Your task |
Your task is to copy the records that follow exactly, minus any images.

Material for this exercise |
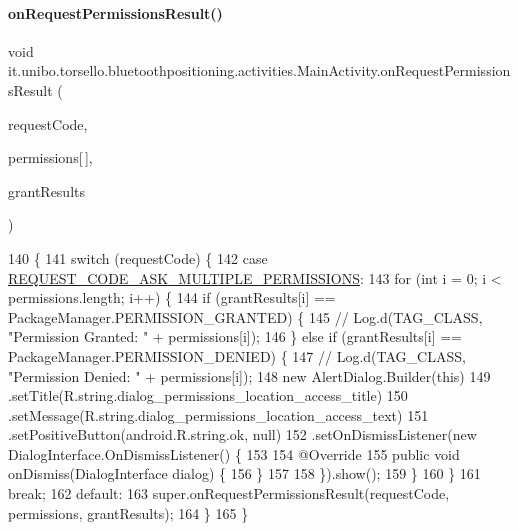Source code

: \paragraph{\texorpdfstring{on\+Request\+Permissions\+Result()}{onRequestPermissionsResult()}}
{\footnotesize\ttfamily void it.\+unibo.\+torsello.\+bluetoothpositioning.\+activities.\+Main\+Activity.\+on\+Request\+Permissions\+Result (\begin{DoxyParamCaption}\item[{int}]{request\+Code,  }\item[{@Non\+Null String}]{permissions\mbox{[}$\,$\mbox{]},  }\item[{@Non\+Null int \mbox{[}$\,$\mbox{]}}]{grant\+Results }\end{DoxyParamCaption})}


\begin{DoxyCode}
140                                                                         \{
141         \textcolor{keywordflow}{switch} (requestCode) \{
142             \textcolor{keywordflow}{case} \hyperlink{classit_1_1unibo_1_1torsello_1_1bluetoothpositioning_1_1activities_1_1MainActivity_a319aed5cdd5724e043302babe5fcfeac_a319aed5cdd5724e043302babe5fcfeac}{REQUEST\_CODE\_ASK\_MULTIPLE\_PERMISSIONS}:
143                 \textcolor{keywordflow}{for} (\textcolor{keywordtype}{int} i = 0; i < permissions.length; i++) \{
144                     \textcolor{keywordflow}{if} (grantResults[i] == PackageManager.PERMISSION\_GRANTED) \{
145 \textcolor{comment}{//                        Log.d(TAG\_CLASS, "Permission Granted: " + permissions[i]);}
146                     \} \textcolor{keywordflow}{else} \textcolor{keywordflow}{if} (grantResults[i] == PackageManager.PERMISSION\_DENIED) \{
147 \textcolor{comment}{//                        Log.d(TAG\_CLASS, "Permission Denied: " + permissions[i]);}
148                         \textcolor{keyword}{new} AlertDialog.Builder(\textcolor{keyword}{this})
149                                 .setTitle(R.string.dialog\_permissions\_location\_access\_title)
150                                 .setMessage(R.string.dialog\_permissions\_location\_access\_text)
151                                 .setPositiveButton(android.R.string.ok, null)
152                                 .setOnDismissListener(\textcolor{keyword}{new} DialogInterface.OnDismissListener() \{
153 
154                                     @Override
155                                     \textcolor{keyword}{public} \textcolor{keywordtype}{void} onDismiss(DialogInterface dialog) \{
156                                     \}
157 
158                                 \}).show();
159                     \}
160                 \}
161                 \textcolor{keywordflow}{break};
162             \textcolor{keywordflow}{default}:
163                 super.onRequestPermissionsResult(requestCode, permissions, grantResults);
164         \}
165     \}
\end{DoxyCode}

Solution |
Source code

: \paragraph{\texorpdfstring{on\+Request\+Permissions\+Result()}{onRequestPermissionsResult()}}
{\footnotesize\ttfamily void it.\+unibo.\+torsello.\+bluetoothpositioning.\+activities.\+Main\+Activity.\+on\+Request\+Permissions\+Result (\begin{DoxyParamCaption}\item[{int}]{request\+Code,  }\item[{@Non\+Null String}]{permissions\mbox{[}$\,$\mbox{]},  }\item[{@Non\+Null int \mbox{[}$\,$\mbox{]}}]{grant\+Results }\end{DoxyParamCaption})}


\begin{DoxyCode}
140                                                                         \{
141         \textcolor{keywordflow}{switch} (requestCode) \{
142             \textcolor{keywordflow}{case} \hyperlink{classit_1_1unibo_1_1torsello_1_1bluetoothpositioning_1_1activities_1_1MainActivity_a319aed5cdd5724e043302babe5fcfeac_a319aed5cdd5724e043302babe5fcfeac}{REQUEST\_CODE\_ASK\_MULTIPLE\_PERMISSIONS}:
143                 \textcolor{keywordflow}{for} (\textcolor{keywordtype}{int} i = 0; i < permissions.length; i++) \{
144                     \textcolor{keywordflow}{if} (grantResults[i] == PackageManager.PERMISSION\_GRANTED) \{
145 \textcolor{comment}{//                        Log.d(TAG\_CLASS, "Permission Granted: " + permissions[i]);}
146                     \} \textcolor{keywordflow}{else} \textcolor{keywordflow}{if} (grantResults[i] == PackageManager.PERMISSION\_DENIED) \{
147 \textcolor{comment}{//                        Log.d(TAG\_CLASS, "Permission Denied: " + permissions[i]);}
148                         \textcolor{keyword}{new} AlertDialog.Builder(\textcolor{keyword}{this})
149                                 .setTitle(R.string.dialog\_permissions\_location\_access\_title)
150                                 .setMessage(R.string.dialog\_permissions\_location\_access\_text)
151                                 .setPositiveButton(android.R.string.ok, null)
152                                 .setOnDismissListener(\textcolor{keyword}{new} DialogInterface.OnDismissListener() \{
153 
154                                     @Override
155                                     \textcolor{keyword}{public} \textcolor{keywordtype}{void} onDismiss(DialogInterface dialog) \{
156                                     \}
157 
158                                 \}).show();
159                     \}
160                 \}
161                 \textcolor{keywordflow}{break};
162             \textcolor{keywordflow}{default}:
163                 super.onRequestPermissionsResult(requestCode, permissions, grantResults);
164         \}
165     \}
\end{DoxyCode}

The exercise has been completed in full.